Oberon has seats on the floor for this one, which is just as well. There's been a certain sameness to the vibe at The Donkey Show and other dance-alongs at Oberon, so the less hyper feel and cleaner sound mix (thanks to Alvarez and Matt Tierney) of Futurity feels like a fresher way to go, even if it's more staid. Director Sarah Benson and choreographer Annie-B Parson also know how to use the space creatively, which can't be said of all their predecessors except for Paulus and her choreographers.

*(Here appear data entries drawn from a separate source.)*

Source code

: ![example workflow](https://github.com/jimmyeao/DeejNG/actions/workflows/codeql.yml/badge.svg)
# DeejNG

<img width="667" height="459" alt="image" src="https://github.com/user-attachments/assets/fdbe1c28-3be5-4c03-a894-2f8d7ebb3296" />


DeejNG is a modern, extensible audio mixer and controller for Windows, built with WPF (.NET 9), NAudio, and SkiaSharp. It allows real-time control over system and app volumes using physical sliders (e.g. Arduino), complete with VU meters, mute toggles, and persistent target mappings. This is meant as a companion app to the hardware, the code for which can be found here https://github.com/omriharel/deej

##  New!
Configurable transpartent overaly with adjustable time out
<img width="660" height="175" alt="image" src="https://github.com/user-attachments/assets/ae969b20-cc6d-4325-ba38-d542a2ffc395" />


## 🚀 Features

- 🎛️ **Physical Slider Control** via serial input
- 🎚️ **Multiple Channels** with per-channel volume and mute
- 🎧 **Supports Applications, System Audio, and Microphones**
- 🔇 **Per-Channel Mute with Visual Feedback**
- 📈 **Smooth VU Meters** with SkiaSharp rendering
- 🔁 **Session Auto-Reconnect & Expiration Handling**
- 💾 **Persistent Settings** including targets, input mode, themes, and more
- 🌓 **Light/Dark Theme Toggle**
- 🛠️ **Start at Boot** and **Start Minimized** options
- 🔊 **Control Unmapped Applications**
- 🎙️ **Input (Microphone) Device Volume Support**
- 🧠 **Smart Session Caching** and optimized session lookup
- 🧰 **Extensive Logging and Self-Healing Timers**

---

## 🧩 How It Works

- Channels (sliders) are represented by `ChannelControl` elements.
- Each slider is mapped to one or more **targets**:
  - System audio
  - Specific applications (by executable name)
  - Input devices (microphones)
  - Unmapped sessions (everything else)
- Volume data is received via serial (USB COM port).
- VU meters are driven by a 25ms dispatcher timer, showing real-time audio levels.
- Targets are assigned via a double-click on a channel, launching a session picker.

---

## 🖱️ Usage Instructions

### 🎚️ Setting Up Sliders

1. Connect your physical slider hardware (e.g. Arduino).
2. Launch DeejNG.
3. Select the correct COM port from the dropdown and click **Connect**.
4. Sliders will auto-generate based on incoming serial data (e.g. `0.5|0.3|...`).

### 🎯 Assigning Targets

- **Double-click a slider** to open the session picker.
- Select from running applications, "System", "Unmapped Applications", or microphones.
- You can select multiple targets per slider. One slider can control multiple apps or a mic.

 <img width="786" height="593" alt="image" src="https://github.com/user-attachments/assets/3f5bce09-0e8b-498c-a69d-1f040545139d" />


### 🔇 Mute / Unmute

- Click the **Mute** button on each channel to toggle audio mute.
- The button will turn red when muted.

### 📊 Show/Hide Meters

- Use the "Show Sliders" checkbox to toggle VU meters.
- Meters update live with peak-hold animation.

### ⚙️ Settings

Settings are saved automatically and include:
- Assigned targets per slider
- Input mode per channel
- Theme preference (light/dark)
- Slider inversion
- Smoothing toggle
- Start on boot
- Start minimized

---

But writing for the theater isn't the same as for the rock stage — just ask Paul Simon. Theatrical songwriting — even for "rock musicals" like Hair or Rent — involves the seemingly contradictory arts of moving the story along while simultaneously lingering over emotional high points, and Alvarez and the Lisps don't turn either of those tricks. (Compare David Byrne and Fatboy Slim's Here Lies Love, which admittedly was not a fully staged portrait of Imelda Marcos.)

Compounding the problem are Alvarez's lyrics, which are awkward and ill-fitting: "I wonder how the nervous system powers the sensations/that are mediated through the miniscule vibrations/of the molecules and fluids that comprise the human form." Eat your heart out, Stephen Sondheim.

All right, Alvarez isn't working the same terrain as Sondheim, but even here Alvarez and Rice could take some lessons in deconvolution. Alvarez plays Julian Munro, a Union soldier who hooks up with Byron's daughter, Ada Lovelace, who worked with Charles Babbage on the first computer prototypes. Munro wants her to invent a machine that will end not only war but all human suffering. One wonders, though, if this machine might not be the prototype of something akin to the atom bomb. Since Futurity continually hammers home the need to strive for peace, why undermine its own message?

Perhaps there's a level of irony that I'm not giving full credit — well, any credit— here. If that's what the Lisps and Rice are after, they need to cut down on the moralism and up the ante on the sardonic. Again, see Here Lies Love. And if this is an antiwar message play, they need to find a better way to give peace a chance.